# kinkajou's



## Nataliie (Apr 4, 2012)

Hi all i am new to the forum and hoping you can help me are any of you or do you know of any breeders of kinkajous or marmosets? i have looked all over the internet and all i seem to get is scammers. 

i am looking to buy either one of these i love kinkajous and have done my research.

Prefer a baby to raise and be used to me, my family and 2 small dogs.

Any help is greatly appreciated 

Many Thanks 

Nataliie x


----------



## mrcriss (Nov 2, 2010)

Perhaps the most sought after exotic pet in the country! Everyone wants kinks, but there are so few breeders, so babies are like gold dust! Good luck, but don't gets your hopes up too high.....a pair of marmies would be a lot easier to come by.


----------



## snowdrop (Feb 5, 2011)

marmosets need to be kept in at least pairs as they are very social animals.


----------



## thomaspeace (Jun 26, 2011)

L'N'D exotics in Mansfield had a pair of marmosets for sale last time I went in, but that was in January. I think it's £2250 for the pair. Marmoset's are pretty easy to come across if you know where to look!

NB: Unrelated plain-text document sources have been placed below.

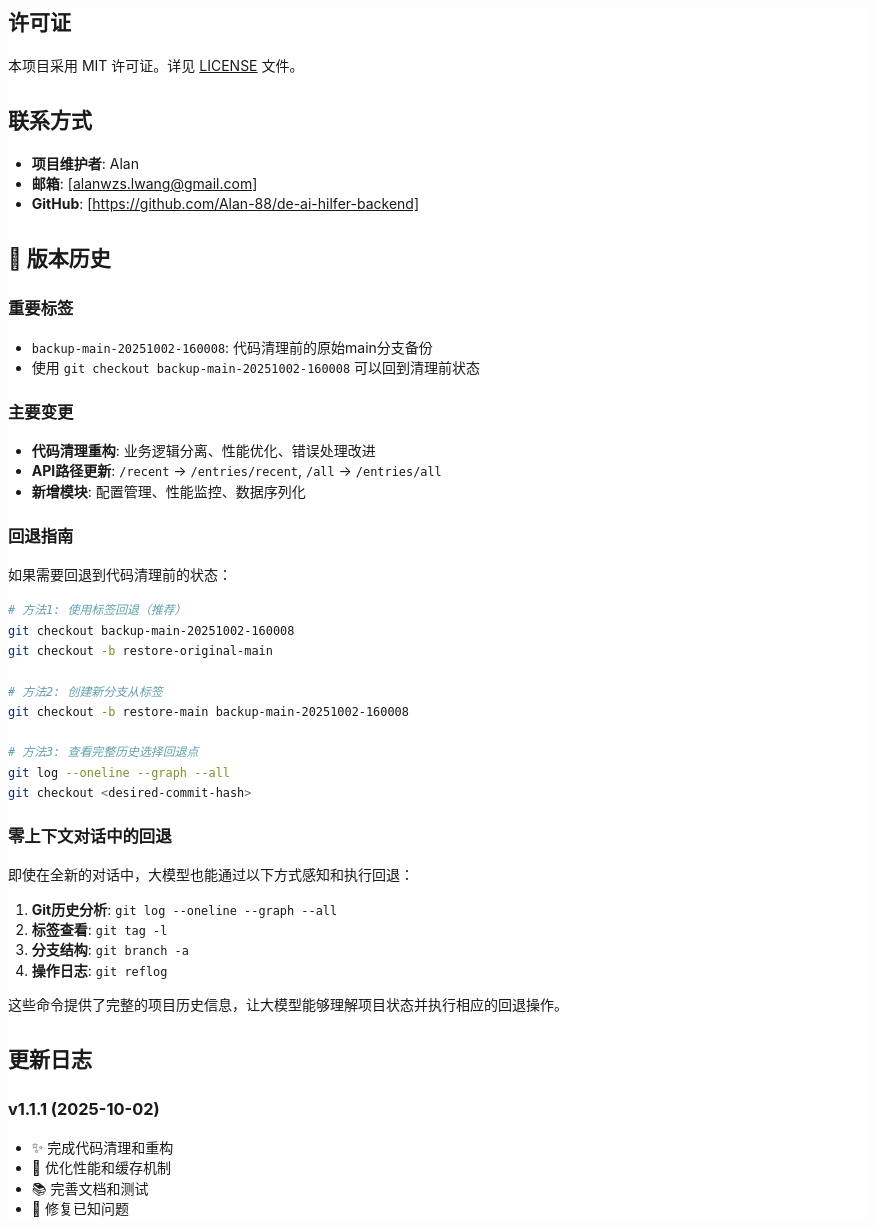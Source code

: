 ## 许可证

本项目采用 MIT 许可证。详见 [LICENSE](LICENSE) 文件。

## 联系方式

- **项目维护者**: Alan
- **邮箱**: [alanwzs.lwang@gmail.com]
- **GitHub**: [https://github.com/Alan-88/de-ai-hilfer-backend]

## 📝 版本历史

### 重要标签
- `backup-main-20251002-160008`: 代码清理前的原始main分支备份
- 使用 `git checkout backup-main-20251002-160008` 可以回到清理前状态

### 主要变更
- **代码清理重构**: 业务逻辑分离、性能优化、错误处理改进
- **API路径更新**: `/recent` → `/entries/recent`, `/all` → `/entries/all`
- **新增模块**: 配置管理、性能监控、数据序列化

### 回退指南
如果需要回退到代码清理前的状态：

```bash
# 方法1: 使用标签回退（推荐）
git checkout backup-main-20251002-160008
git checkout -b restore-original-main

# 方法2: 创建新分支从标签
git checkout -b restore-main backup-main-20251002-160008

# 方法3: 查看完整历史选择回退点
git log --oneline --graph --all
git checkout <desired-commit-hash>
```

### 零上下文对话中的回退
即使在全新的对话中，大模型也能通过以下方式感知和执行回退：

1. **Git历史分析**: `git log --oneline --graph --all`
2. **标签查看**: `git tag -l`
3. **分支结构**: `git branch -a`
4. **操作日志**: `git reflog`

这些命令提供了完整的项目历史信息，让大模型能够理解项目状态并执行相应的回退操作。

## 更新日志

### v1.1.1 (2025-10-02)
- ✨ 完成代码清理和重构
- 🔧 优化性能和缓存机制
- 📚 完善文档和测试
- 🐛 修复已知问题

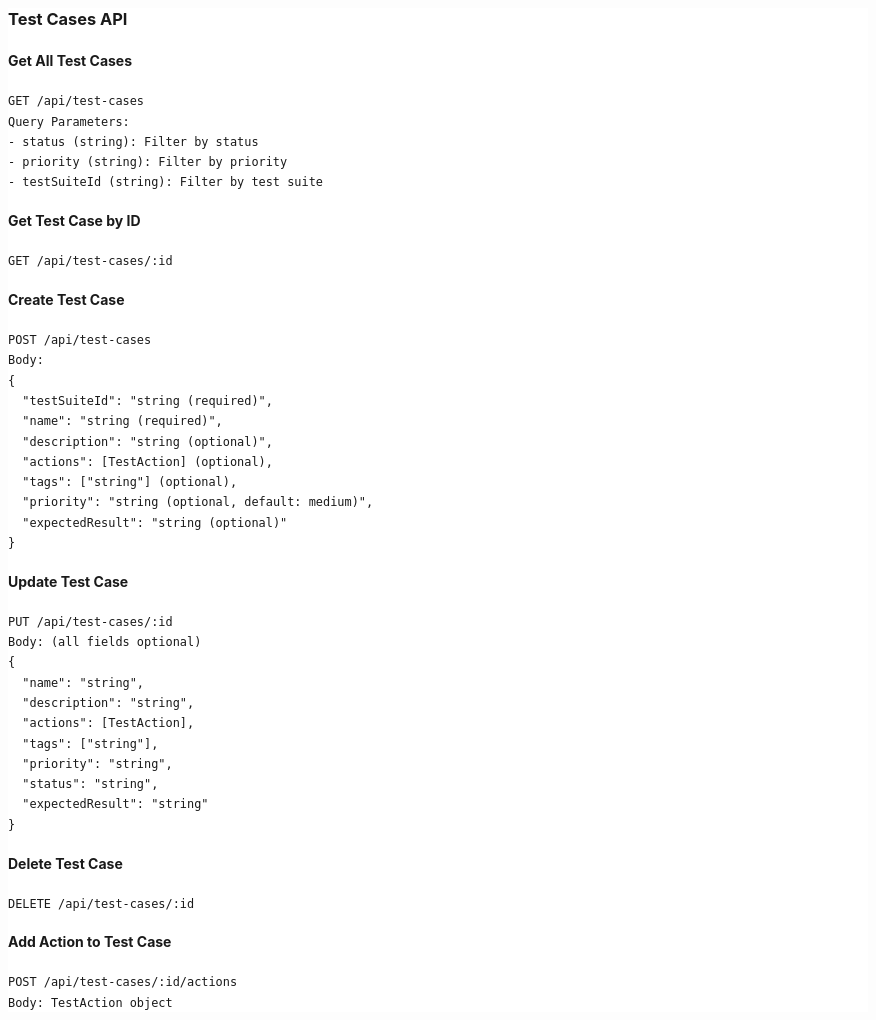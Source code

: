 ### Test Cases API

#### Get All Test Cases
```
GET /api/test-cases
Query Parameters:
- status (string): Filter by status
- priority (string): Filter by priority
- testSuiteId (string): Filter by test suite
```

#### Get Test Case by ID
```
GET /api/test-cases/:id
```

#### Create Test Case
```
POST /api/test-cases
Body:
{
  "testSuiteId": "string (required)",
  "name": "string (required)",
  "description": "string (optional)",
  "actions": [TestAction] (optional),
  "tags": ["string"] (optional),
  "priority": "string (optional, default: medium)",
  "expectedResult": "string (optional)"
}
```

#### Update Test Case
```
PUT /api/test-cases/:id
Body: (all fields optional)
{
  "name": "string",
  "description": "string",
  "actions": [TestAction],
  "tags": ["string"],
  "priority": "string",
  "status": "string",
  "expectedResult": "string"
}
```

#### Delete Test Case
```
DELETE /api/test-cases/:id
```

#### Add Action to Test Case
```
POST /api/test-cases/:id/actions
Body: TestAction object
```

I've wanted a kinkajou for years and have never come across a breeder who doesn't already have a really long waiting list, apart from here: Species Available but they're shipped from abroad, and have to be in quarantine for 6 months!


----------



## Darksoul996 (Apr 15, 2012)

A company we deal with have both kinks and marms available. I'm not sure if they deal with the public or not but i'd be happy to give you their number.


----------



## Nataliie (Apr 4, 2012)

Darksoul996 said:


> A company we deal with have both kinks and marms available. I'm not sure if they deal with the public or not but i'd be happy to give you their number.


Yes please that would be fantastic!! Thankyou very much  
Nataliie 
X


----------



## Nataliie (Apr 4, 2012)

Do They have a website?


----------



## Darksoul996 (Apr 15, 2012)

Welcome to the Simons Rodents website It's this but you need a trade account to see the full stocklist. Can't hurt to try though failing that ask them to tell you the nearest retailer to you that deals with them. The numbers at the bottom of their page. Just looked at the kink prices, hope you have really deep pockets. :/ 

Hope this helps,

Kiz


----------



## Nataliie (Apr 4, 2012)

I've Decided On Marmosets Now Lol As I've Studied Them
for Longer & Seem More Right For Me If You Get Me? Yes I Have Heard Of Them There Is A Place Near Me That Gets Stock From
them! Thanks Agaain xx


----------



## Darksoul996 (Apr 15, 2012)

Yeah I know what you mean  Well they have pairs of common marms on the list at the mo so your local should be able to sort them out for you.


----------